Find the element with the longest distance in a given array where each element appears twice?

Given an array of int, each int appears exactly TWICE in the
array. find and return the int such that this pair of int has the max
distance between each other in this array.
e.g. [2, 1, 1, 3, 2, 3]
2: d = 5-1 = 4;
1: d = 3-2 = 1;
3: d = 6-4 = 2;
return 2
My ideas:
Use hashmap, key is the a[i], and value is the index. Scan the a[], put each number into hash. If a number is hit twice, use its index minus the old numbers index and use the result to update the element value in hash.
After that, scan hash and return the key with largest element (distance).
it is O(n) in time and space.
How to do it in O(n) time and O(1) space ?
You would like to have the maximal distance, so I assume the number you search a more likely to be at the start and the end. This is why I would loop over the array from start and end at the same time.
[2, 1, 1, 3, 2, 3]
Check if 2 == 3?
Store a map of numbers and position: [2 => 1, 3 => 6]
Check if 1 or 2 is in [2 => 1, 3 => 6] ?
I know, that is not even pseudo code and not complete but just to give out the idea.
Set iLeft index to the first element, iRight index to the second element.
Increment iRight index until you find a copy of the left item or meet the end of the array. In the first case - remember distance.
Increment iLeft. Start searching from new iRight.
Start value of iRight will never be decreased.
Delphi code:
iLeft := 0;
iRight := 1;
while iRight < Len do begin //Len = array size
while (iRight < Len) and (A[iRight] <> A[iLeft]) do
Inc(iRight); //iRight++
if iRight < Len then begin
BestNumber := A[iLeft];
MaxDistance := iRight - iLeft;
end;
Inc(iLeft); //iLeft++
iRight := iLeft + MaxDistance;
end;
This algorithm is O(1) space (with some cheating), O(n) time (average), needs the source array to be non-const and destroys it at the end. Also it limits possible values in the array (three bits of each value should be reserved for the algorithm).
Half of the answer is already in the question. Use hashmap. If a number is hit twice, use index difference, update the best so far result and remove this number from the hashmap to free space . To make it O(1) space, just reuse the source array. Convert the array to hashmap in-place.
Before turning an array element to the hashmap cell, remember its value and position. After this it may be safely overwritten. Then use this value to calculate a new position in the hashmap and overwrite it. Elements are shuffled this way until an empty cell is found. To continue, select any element, that is not already reordered. When everything is reordered, every int pair is definitely hit twice, here we have an empty hashmap and an updated best result value.
One reserved bit is used while converting array elements to the hashmap cells. At the beginning it is cleared. When a value is reordered to the hashmap cell, this bit is set.
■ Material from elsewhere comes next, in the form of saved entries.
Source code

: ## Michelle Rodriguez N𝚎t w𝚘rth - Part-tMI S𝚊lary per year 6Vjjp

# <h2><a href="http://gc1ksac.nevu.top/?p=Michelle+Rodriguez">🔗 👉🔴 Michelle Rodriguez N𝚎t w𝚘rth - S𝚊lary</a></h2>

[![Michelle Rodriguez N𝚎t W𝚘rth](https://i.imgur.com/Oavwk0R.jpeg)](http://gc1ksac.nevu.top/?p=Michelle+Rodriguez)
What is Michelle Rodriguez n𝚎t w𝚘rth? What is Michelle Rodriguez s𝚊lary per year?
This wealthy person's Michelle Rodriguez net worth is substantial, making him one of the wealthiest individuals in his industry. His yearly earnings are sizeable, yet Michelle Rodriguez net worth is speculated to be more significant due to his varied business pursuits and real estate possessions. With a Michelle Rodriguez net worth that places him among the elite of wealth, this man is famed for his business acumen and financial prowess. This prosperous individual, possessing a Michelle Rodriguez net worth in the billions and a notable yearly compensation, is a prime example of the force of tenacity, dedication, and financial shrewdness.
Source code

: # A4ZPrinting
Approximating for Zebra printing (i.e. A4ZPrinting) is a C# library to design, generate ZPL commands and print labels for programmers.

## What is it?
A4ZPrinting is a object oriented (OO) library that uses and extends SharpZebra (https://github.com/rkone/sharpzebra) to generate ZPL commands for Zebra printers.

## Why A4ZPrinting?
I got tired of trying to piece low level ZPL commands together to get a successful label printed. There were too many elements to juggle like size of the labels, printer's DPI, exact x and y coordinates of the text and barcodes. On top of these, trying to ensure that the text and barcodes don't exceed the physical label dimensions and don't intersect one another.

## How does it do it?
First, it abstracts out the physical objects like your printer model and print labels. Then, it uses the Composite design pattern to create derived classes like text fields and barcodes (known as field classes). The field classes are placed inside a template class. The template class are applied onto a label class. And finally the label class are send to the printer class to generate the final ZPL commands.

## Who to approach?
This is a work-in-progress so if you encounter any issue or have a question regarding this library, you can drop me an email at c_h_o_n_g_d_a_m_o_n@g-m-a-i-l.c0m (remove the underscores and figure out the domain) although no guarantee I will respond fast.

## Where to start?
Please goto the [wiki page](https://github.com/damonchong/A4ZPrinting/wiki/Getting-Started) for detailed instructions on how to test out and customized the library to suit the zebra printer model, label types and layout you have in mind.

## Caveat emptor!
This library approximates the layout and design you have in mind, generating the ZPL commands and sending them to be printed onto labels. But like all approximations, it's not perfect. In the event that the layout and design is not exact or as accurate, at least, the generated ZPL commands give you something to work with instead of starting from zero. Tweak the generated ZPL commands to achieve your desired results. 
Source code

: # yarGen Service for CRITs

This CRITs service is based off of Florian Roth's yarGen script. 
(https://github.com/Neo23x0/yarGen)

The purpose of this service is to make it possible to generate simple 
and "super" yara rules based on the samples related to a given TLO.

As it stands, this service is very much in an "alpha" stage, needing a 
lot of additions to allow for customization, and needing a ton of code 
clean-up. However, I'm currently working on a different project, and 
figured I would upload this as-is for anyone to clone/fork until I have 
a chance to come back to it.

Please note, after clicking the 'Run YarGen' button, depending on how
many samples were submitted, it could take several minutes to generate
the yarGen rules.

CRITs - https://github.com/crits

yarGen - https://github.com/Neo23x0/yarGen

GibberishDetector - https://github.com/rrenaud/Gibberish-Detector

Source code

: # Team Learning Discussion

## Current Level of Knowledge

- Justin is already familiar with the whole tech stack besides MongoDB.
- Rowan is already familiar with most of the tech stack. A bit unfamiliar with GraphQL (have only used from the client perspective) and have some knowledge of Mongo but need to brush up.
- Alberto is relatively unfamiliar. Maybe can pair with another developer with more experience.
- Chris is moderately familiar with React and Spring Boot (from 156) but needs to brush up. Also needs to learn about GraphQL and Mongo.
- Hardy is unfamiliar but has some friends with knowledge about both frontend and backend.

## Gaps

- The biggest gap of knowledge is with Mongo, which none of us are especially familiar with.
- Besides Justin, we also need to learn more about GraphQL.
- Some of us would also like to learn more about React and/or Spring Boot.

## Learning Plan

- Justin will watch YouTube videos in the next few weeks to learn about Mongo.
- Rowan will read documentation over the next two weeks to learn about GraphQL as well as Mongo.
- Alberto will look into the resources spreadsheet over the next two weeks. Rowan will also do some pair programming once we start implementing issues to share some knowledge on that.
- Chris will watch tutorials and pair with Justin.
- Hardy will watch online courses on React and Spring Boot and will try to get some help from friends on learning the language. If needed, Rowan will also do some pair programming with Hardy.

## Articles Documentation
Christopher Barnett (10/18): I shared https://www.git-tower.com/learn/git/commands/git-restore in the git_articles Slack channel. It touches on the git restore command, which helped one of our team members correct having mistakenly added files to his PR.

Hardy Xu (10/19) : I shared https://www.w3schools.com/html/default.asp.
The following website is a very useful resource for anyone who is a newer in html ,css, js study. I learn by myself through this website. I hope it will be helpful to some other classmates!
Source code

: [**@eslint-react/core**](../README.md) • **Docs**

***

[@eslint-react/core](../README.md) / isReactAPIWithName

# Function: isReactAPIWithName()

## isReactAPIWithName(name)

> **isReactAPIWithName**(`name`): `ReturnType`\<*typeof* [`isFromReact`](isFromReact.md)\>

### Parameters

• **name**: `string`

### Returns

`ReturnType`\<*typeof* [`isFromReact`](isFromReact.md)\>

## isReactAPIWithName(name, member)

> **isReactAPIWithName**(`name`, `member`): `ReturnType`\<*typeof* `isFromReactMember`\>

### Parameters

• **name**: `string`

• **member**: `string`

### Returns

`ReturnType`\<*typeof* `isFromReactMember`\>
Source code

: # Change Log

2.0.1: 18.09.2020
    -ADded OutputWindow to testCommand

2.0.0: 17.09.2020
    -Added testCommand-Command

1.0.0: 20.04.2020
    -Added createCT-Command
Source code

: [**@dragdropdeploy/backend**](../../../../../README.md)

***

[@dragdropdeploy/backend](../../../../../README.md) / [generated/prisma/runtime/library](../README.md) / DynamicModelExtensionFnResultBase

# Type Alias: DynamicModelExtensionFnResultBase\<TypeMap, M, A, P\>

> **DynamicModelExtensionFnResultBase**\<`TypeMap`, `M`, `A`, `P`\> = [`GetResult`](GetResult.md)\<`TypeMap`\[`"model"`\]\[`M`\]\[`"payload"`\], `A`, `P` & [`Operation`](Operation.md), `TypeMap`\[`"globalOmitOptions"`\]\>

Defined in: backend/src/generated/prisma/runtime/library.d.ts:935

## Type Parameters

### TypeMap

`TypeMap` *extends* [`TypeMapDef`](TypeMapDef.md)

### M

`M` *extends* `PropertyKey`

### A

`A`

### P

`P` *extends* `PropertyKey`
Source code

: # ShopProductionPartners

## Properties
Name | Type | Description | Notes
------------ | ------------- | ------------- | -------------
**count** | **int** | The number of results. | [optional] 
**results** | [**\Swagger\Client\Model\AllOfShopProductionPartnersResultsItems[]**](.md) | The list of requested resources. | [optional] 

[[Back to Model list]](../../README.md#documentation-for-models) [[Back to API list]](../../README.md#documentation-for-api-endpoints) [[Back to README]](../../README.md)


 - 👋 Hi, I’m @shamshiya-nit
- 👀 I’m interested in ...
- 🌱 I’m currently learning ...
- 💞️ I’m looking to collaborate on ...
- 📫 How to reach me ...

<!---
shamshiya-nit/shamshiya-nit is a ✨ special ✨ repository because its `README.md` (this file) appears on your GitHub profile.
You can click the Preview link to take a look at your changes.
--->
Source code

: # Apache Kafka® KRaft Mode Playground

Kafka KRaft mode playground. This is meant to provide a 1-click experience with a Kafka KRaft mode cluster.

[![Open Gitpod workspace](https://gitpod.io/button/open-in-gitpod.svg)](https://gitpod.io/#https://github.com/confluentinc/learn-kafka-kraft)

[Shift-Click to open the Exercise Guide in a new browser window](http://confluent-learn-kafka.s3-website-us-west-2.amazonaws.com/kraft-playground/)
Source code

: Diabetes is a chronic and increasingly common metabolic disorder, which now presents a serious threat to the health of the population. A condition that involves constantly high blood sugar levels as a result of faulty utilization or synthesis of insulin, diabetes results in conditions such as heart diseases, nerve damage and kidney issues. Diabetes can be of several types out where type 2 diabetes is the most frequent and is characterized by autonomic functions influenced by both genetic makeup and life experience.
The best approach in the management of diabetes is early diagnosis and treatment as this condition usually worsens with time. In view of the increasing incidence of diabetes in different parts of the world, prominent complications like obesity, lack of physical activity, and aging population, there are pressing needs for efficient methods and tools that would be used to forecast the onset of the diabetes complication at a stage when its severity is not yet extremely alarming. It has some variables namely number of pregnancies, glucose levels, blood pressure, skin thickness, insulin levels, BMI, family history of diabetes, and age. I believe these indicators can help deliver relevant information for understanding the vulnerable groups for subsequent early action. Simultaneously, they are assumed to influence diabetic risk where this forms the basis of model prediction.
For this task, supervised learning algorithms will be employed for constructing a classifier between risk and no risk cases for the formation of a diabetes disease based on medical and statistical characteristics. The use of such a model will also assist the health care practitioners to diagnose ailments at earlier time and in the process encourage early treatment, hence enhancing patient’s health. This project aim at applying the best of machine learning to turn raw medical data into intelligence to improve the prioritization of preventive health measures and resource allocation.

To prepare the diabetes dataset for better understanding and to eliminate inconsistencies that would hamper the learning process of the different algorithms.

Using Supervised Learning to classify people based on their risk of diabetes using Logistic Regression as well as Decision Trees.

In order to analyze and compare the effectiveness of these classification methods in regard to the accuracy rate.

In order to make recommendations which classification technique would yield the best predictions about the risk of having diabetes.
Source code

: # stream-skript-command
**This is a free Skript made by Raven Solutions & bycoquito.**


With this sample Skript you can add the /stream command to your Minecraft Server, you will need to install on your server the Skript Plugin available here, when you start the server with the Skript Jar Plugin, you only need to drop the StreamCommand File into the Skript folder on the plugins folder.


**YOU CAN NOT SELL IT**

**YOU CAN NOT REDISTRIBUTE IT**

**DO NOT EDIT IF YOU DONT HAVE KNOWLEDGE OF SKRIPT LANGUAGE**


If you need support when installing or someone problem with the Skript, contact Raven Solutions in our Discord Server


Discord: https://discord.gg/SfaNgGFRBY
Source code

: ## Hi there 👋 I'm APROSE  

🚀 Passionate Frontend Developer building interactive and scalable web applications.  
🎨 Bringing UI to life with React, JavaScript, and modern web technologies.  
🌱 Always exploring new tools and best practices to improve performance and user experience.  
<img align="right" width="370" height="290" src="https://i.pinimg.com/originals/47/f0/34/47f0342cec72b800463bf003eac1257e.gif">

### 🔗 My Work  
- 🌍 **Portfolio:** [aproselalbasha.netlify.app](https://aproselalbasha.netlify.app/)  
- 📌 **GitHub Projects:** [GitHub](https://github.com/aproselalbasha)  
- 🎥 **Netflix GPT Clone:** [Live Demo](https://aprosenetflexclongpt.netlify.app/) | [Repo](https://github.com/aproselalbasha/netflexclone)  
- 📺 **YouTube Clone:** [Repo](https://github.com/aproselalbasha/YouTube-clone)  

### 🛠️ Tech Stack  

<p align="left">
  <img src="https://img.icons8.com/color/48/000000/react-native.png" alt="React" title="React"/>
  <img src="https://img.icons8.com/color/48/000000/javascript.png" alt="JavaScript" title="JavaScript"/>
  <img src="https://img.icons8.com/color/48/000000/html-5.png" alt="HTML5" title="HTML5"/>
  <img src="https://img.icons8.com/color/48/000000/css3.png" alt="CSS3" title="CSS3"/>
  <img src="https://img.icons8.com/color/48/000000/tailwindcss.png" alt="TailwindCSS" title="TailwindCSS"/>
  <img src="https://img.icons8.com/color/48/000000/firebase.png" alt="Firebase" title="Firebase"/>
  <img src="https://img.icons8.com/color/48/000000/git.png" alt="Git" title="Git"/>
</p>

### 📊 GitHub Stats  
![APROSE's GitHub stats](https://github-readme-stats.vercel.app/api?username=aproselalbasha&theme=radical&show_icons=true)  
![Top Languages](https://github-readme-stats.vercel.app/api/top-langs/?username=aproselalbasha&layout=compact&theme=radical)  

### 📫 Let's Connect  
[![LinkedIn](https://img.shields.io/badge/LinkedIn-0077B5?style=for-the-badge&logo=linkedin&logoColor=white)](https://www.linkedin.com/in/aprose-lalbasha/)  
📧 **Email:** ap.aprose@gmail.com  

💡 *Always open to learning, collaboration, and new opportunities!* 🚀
If this bit is not set for overwritten element, this element is just taken to be processed next. If this bit is set for element to be overwritten, there is a conflict here, pick first unused element (with this bit not set) and overwrite it instead.
2 more reserved bits are used to chain conflicting values. They encode positions where the chain is started/ended/continued. (It may be possible to optimize this algorithm so that only 2 reserved bits are needed...)
A hashmap cell should contain these 3 reserved bits, original value index, and some information to uniquely identify this element. To make this possible, a hash function should be reversible so that part of the value may be restored given its position in the table. In simplest case, hash function is just ceil(log(n)) least significant bits. Value in the table consists of 3 fields:
3 reserved bits
32 - 3 - (ceil(log(n))) high-order bits from the original value
ceil(log(n)) bits for element's position in the original array
Time complexity is O(n) only on average; worst case complexity is O(n^2).
Other variant of this algorithm is to transform the array to hashmap sequentially: on each step m having 2^m first elements of the array converted to hashmap. Some constant-sized array may be interleaved with the hashmap to improve performance when m is low. When m is high, there should be enough int pairs, which are already processed, and do not need space anymore.
There is no way to do this in O(n) time and O(1) space.